Ce poisson géant est aujourd'hui très répandu. Les premiers auraient été introduits volontairement en France dans les années 1980 avant de coloniser fleuves et rivières. Régulièrement, des pêcheurs de loisir capturent des spécimens impressionnants. Ce fut notamment le cas l'été dernier, avec une prise record dans l'Isle en Dordogne.

Selon Sabine Durand, secrétaire de l’Association agréée des pêcheurs professionnels en eau douce de Gironde (AAPPED 33), le silure contribue, sans en être la seule cause, au déclin des autres espèces. "Dans les estomacs de silures, on retrouve des lamproies et d'autres espèces migratrices", explique-t-elle.

Aujourd'hui, si on ne fait rien, si on laisse ce poisson proliférer, on n'aura bientôt plus que des silures dans nos cours d'eau.

Sabine Durand

Association agréée des pêcheurs professionnels en eau douce de Gironde


Silure sous surveillance

Il y a quatre ans, un protocole de pêches expérimentales de régulation, à visée scientifique, a été lancé. Le résultat vient d'être rendu public par la préfecture de Nouvelle-Aquitaine, mettant en évidence l'impact du prédateur sur les espèces migratrices, notamment en pied de barrage et sur les zones de frayères où de fortes concentrations ont été constatées.
"Le protocole mis en œuvre en Gironde, en Dordogne et en Lot-et-Garonne a permis de confirmer que l'impact des silures est important sur les poissons migrateurs, note la préfecture. Il permet également d'attester de l'efficacité des engins de pêche testés, ainsi que de leur sélectivité pour limiter les risques de capture accidentelle de poissons migrateurs."
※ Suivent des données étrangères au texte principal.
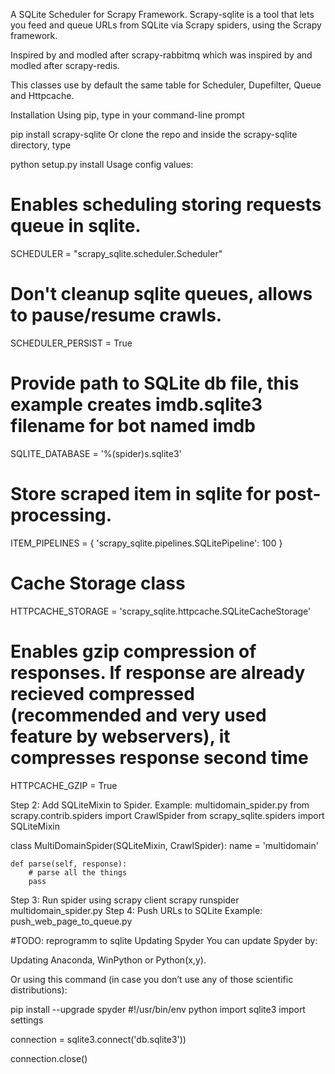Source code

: A SQLite Scheduler for Scrapy Framework.
Scrapy-sqlite is a tool that lets you feed and queue URLs from SQLite via Scrapy spiders, using the Scrapy framework.

Inspired by and modled after scrapy-rabbitmq which was inspired by and modled after scrapy-redis.

This classes use by default the same table for Scheduler, Dupefilter, Queue and Httpcache.

Installation
Using pip, type in your command-line prompt

pip install scrapy-sqlite
Or clone the repo and inside the scrapy-sqlite directory, type

python setup.py install
Usage
config values:
# Enables scheduling storing requests queue in sqlite.
SCHEDULER = "scrapy_sqlite.scheduler.Scheduler"

# Don't cleanup sqlite queues, allows to pause/resume crawls.
SCHEDULER_PERSIST = True

# Provide path to SQLite db file, this example creates imdb.sqlite3 filename for bot named imdb
SQLITE_DATABASE = '%(spider)s.sqlite3'

# Store scraped item in sqlite for post-processing.
ITEM_PIPELINES = {
    'scrapy_sqlite.pipelines.SQLitePipeline': 100
}

# Cache Storage class 
HTTPCACHE_STORAGE = 'scrapy_sqlite.httpcache.SQLiteCacheStorage'

# Enables gzip compression of responses. If response are already recieved compressed (recommended and very used feature by webservers), it compresses response second time
HTTPCACHE_GZIP = True

Step 2: Add SQLiteMixin to Spider.
Example: multidomain_spider.py
from scrapy.contrib.spiders import CrawlSpider
from scrapy_sqlite.spiders import SQLiteMixin

class MultiDomainSpider(SQLiteMixin, CrawlSpider):
    name = 'multidomain'

    def parse(self, response):
        # parse all the things
        pass

Step 3: Run spider using scrapy client
scrapy runspider multidomain_spider.py
Step 4: Push URLs to SQLite
Example: push_web_page_to_queue.py 


#TODO: reprogramm to sqlite
Updating Spyder
You can update Spyder by:

Updating Anaconda, WinPython or Python(x,y).

Or using this command (in case you don’t use any of those scientific distributions):

pip install --upgrade spyder
#!/usr/bin/env python
import sqlite3
import settings

connection = sqlite3.connect('db.sqlite3'))

connection.close()

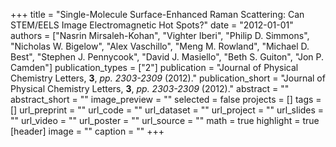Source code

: +++
title = "Single-Molecule Surface-Enhanced Raman Scattering: Can STEM/EELS Image Electromagnetic Hot Spots?"
date = "2012-01-01"
authors = ["Nasrin Mirsaleh-Kohan", "Vighter Iberi", "Philip D. Simmons", "Nicholas W. Bigelow", "Alex Vaschillo", "Meng M. Rowland", "Michael D. Best", "Stephen J. Pennycook", "David J. Masiello", "Beth S. Guiton", "Jon P. Camden"]
publication_types = ["2"]
publication = "Journal of Physical Chemistry Letters, **3**, _pp. 2303-2309_ (2012)."
publication_short = "Journal of Physical Chemistry Letters, **3**, _pp. 2303-2309_ (2012)."
abstract = ""
abstract_short = ""
image_preview = ""
selected = false
projects = []
tags = []
url_preprint = ""
url_code = ""
url_dataset = ""
url_project = ""
url_slides = ""
url_video = ""
url_poster = ""
url_source = ""
math = true
highlight = true
[header]
image = ""
caption = ""
+++
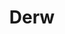 ---
codehost: https://github.com/https://github.com/eeue56/derw
logohandle: derw-lang
sort: derw-lang
title: Derw
twitter: https://x.com/derwlang
website: https://www.derw-lang.com/
---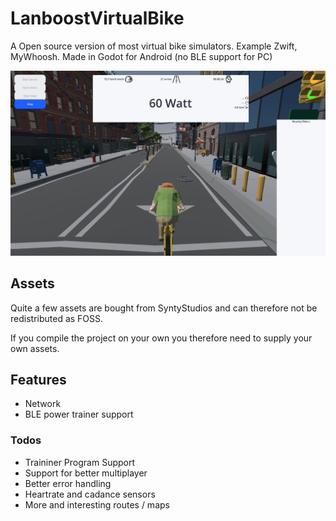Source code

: # LanboostVirtualBike

A Open source version of most virtual bike simulators. Example Zwift, MyWhoosh. Made in Godot for Android (no BLE support for PC)

![Example Image](example.png "Example Image")

## Assets

Quite a few assets are bought from SyntyStudios and can therefore not be redistributed as FOSS.

If you compile the project on your own you therefore need to supply your own assets.

## Features

- Network
- BLE power trainer support

### Todos

- Traininer Program Support
- Support for better multiplayer
- Better error handling
- Heartrate and cadance sensors
- More and interesting routes / maps

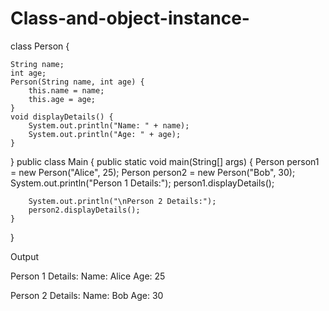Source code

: # Class-and-object-instance-
class Person {
   
    String name;
    int age;
    Person(String name, int age) {
        this.name = name;
        this.age = age;
    }
    void displayDetails() {
        System.out.println("Name: " + name);
        System.out.println("Age: " + age);
    }
}
public class Main {
    public static void main(String[] args) {
        Person person1 = new Person("Alice", 25); 
        Person person2 = new Person("Bob", 30);   
        System.out.println("Person 1 Details:");
        person1.displayDetails();

        System.out.println("\nPerson 2 Details:");
        person2.displayDetails();
    }
}

Output 

Person 1 Details:
Name: Alice
Age: 25

Person 2 Details:
Name: Bob
Age: 30

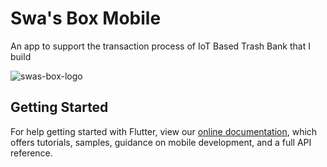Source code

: # Swa's Box Mobile
An app to support the transaction process of IoT Based Trash Bank that I build  

![swas-box-logo](https://github.com/kadalcj/bank-sampah-mobile/blob/master/assets/app_logo.png)

## Getting Started

For help getting started with Flutter, view our
[online documentation](https://flutter.dev/docs), which offers tutorials,
samples, guidance on mobile development, and a full API reference.
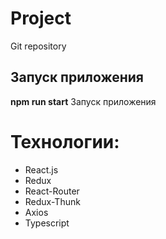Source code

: Project 
================
Git repository

## Запуск приложения 
**npm run start** 
Запуск приложения

Технологии:
================
* React.js
* Redux
* React-Router
* Redux-Thunk
* Axios
* Typescript
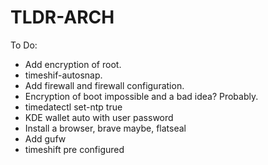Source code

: # TLDR-ARCH


To Do:
- Add encryption of root.
- timeshif-autosnap.
- Add firewall and firewall configuration.
- Encryption of boot impossible and a bad idea? Probably.
- timedatectl set-ntp true
- KDE wallet auto with user password
- Install a browser, brave maybe, flatseal
- Add gufw
- timeshift pre configured
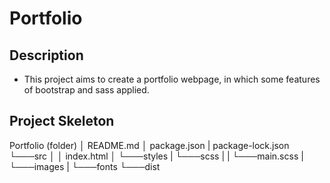 # Portfolio

## Description

- This project aims to create a portfolio webpage, in which some features of bootstrap and sass applied.

## Project Skeleton

Portfolio (folder)
│   README.md
│   package.json
|   package-lock.json
└───src
│   │   index.html
│   └───styles
|   └───scss
|   |   └───main.scss
|   └───images
|   └───fonts
└───dist

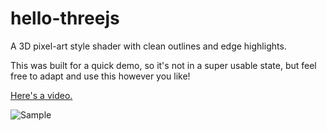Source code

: # hello-threejs
A 3D pixel-art style shader with clean outlines and edge highlights.

This was built for a quick demo, so it's not in a super usable state, but feel free to adapt and use this however you like!

[Here's a video.](https://www.youtube.com/watch?v=jFevm02NJ5M)

![Sample](/screenshot.png)
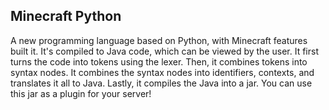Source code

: ## Minecraft Python

A new programming language based on Python, with Minecraft features built it. It's compiled to Java code, which can be viewed by the user.
It first turns the code into tokens using the lexer. Then, it combines tokens into syntax nodes. It combines the syntax nodes into identifiers, contexts, and translates it all to Java. Lastly, it compiles the Java into a jar.
You can use this jar as a plugin for your server!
Amplification des pêches expérimentales

Se disant "très soucieux" de l'avenir des pêcheurs professionnels qui ne sont plus que 35 en Gironde, le préfet Etienne Guyot estime que les pêches expérimentales de régulation devront être poursuivies et même s'amplifier dans les années à venir. 

Un nouveau protocole assurant un plus grand déploiement de ces pêches sera mis en œuvre dès 2025. Une réflexion sera par ailleurs ouverte sur la création d'une filière commerciale pour la consommation humaine, car le silure se cuisine très bien. Pour les derniers pêcheurs confrontés à une grave crise économique, c'est aussi l'espoir de nouveaux débouchés. Depuis avril 2023, la pêche à la lamproie est en effet suspendue pour préserver la ressource, suite à l'action de l'association Défense des milieux aquatiques.

Des exigences plus radicales

Toutefois, cela ne suffit pas pour les pêcheurs girondins. Considérant qu'il y a urgence, ils veulent agir plus vite et plus fort. "On demande l'autorisation de pêcher le silure toute l'année avec tous les engins qui ont prouvé leur efficacité, notamment les filets à maille 135 qui laissent passer les autres espèces", lance Émilie Rapet, chargée de mission pour le Centre pour l'aquaculture, la pêche et l'environnement de Nouvelle-Aquitaine (CAPENA).

Si on ne l'obtient pas, on va perdre la biodiversité aquatique.

Emilie Rapet,

Chargée de mission CAPENA

Regardez notre reportage, dans lequel interviennent David Durand, Sabine Durand et Emilie Rapet.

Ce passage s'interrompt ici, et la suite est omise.